Review redirects before launch:
- Single redirect chains: Avoid redirecting A to B to C. Each hop adds latency and can cause issues with some browsers or crawlers.
- HTTPS redirect loop: Ensure the HTTPS redirect does not cause the server to loop back. This usually indicates a misconfigured redirect rule.
- Non-existent pages: Set a 404 page for pages that do not exist and ensure it is styled usefully. Do not redirect 404s silently to the homepage without good reason.
- WWW and non-WWW canonical redirect: Choose one version of the domain and redirect the other consistently. Search engines treat www and non-www as separate sites if not redirected.
Test all redirect paths manually and with a tool that follows redirect chains to confirm the final destination is correct.
Monitoring and maintenance planning
A website that passes every check at launch will gradually accumulate risk as software ages, configurations change, and new vulnerabilities are discovered. A monitoring and maintenance plan keeps the site secure over time.
Establish these monitoring practices before or shortly after launch:
- Uptime monitoring: Use a service that checks the site periodically and alerts when it becomes unavailable. Response time matters; a site that is down for hours may lose enquiries before anyone notices.
- SSL certificate expiry alerts: Set alerts before certificates expire. A certificate expiring silently causes an outage that is embarrassing and avoidable.
- Security advisory monitoring: Subscribe to security mailing lists for the platform, plugins, and server software in use. New vulnerabilities are announced regularly.
- Log review: Reviewing logs weekly or monthly catches suspicious patterns that real-time alerts may miss.
- Scheduled updates: Set a regular schedule for applying updates. The small business website maintenance checklist for UK SMEs covers the practical frequency for common maintenance tasks.
For businesses that do not have internal capacity to maintain this schedule, monthly or quarterly website maintenance support keeps security posture current without requiring deep technical knowledge in-house.
Common security review mistakes before launch
These mistakes appear repeatedly on sites that skip or rush the pre-launch review:
- Assuming the hosting provider covers everything: Managed hosting reduces server-side risk, but application-level issues remain the site owner's responsibility.
- Testing only in development: Security settings can behave differently in production.

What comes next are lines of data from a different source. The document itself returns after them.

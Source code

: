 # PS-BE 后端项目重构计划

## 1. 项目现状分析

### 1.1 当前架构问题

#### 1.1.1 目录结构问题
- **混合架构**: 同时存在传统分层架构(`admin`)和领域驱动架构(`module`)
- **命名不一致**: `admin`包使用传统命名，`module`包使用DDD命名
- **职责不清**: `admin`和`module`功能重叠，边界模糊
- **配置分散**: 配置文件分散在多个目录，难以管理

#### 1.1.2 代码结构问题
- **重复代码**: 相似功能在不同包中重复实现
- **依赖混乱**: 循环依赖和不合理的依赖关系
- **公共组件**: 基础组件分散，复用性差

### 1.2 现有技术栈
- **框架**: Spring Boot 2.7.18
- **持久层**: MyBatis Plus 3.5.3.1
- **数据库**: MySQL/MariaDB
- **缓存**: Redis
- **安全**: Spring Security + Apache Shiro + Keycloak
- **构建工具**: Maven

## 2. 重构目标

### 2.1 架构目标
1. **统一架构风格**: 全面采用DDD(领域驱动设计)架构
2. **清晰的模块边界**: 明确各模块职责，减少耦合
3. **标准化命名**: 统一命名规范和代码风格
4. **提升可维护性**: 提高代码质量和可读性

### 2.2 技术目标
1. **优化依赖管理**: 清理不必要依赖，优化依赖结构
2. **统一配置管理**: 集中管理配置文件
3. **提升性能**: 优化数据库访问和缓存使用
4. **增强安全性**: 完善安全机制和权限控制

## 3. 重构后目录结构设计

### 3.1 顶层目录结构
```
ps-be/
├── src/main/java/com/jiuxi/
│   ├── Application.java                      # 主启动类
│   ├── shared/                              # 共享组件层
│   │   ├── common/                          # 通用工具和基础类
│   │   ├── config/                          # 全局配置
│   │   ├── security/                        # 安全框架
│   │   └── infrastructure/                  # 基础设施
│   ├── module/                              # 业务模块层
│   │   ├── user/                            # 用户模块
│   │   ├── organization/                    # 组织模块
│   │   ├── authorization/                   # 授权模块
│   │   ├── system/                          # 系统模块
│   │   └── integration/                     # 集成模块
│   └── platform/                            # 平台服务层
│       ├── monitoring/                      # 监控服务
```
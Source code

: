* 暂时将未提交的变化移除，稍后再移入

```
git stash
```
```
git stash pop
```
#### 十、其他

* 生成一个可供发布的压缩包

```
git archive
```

Test key checks in the live environment, particularly redirects, TLS configuration, and header settings.
- Ignoring staging environments: If the site launches with a new domain or changed DNS, a staging environment that is not accessible publicly may not reveal the same security configuration problems.
- Skipping the review after major changes: Any significant update, new plugin, or server configuration change should trigger a partial security review, not just a functional check.
- Relying on a single scan tool: Automated scanners catch many issues but miss logic flaws, access control problems, and configuration issues that require manual review.
When to carry out this review yourself and when to ask for help
For technical decision-makers comfortable with server configuration, PHP, and web hosting panels, most of the checks in this article can be performed using hosting dashboards, SSH access, and browser tools. The Mozilla HTTP Observatory and OWASP testing guides provide structured approaches.
Consider asking for external help when the site involves custom code, complex server configurations, or when the person responsible for launch does not have time to work through a systematic checklist. A short security review before launch often costs far less than incident response after a compromise.
For UK small businesses, the risk is not only technical. A compromised site can damage customer trust, affect search visibility, and create obligations around personal data handling under UK GDPR. A proportionate review before launch is a practical business decision, not an overcautious one.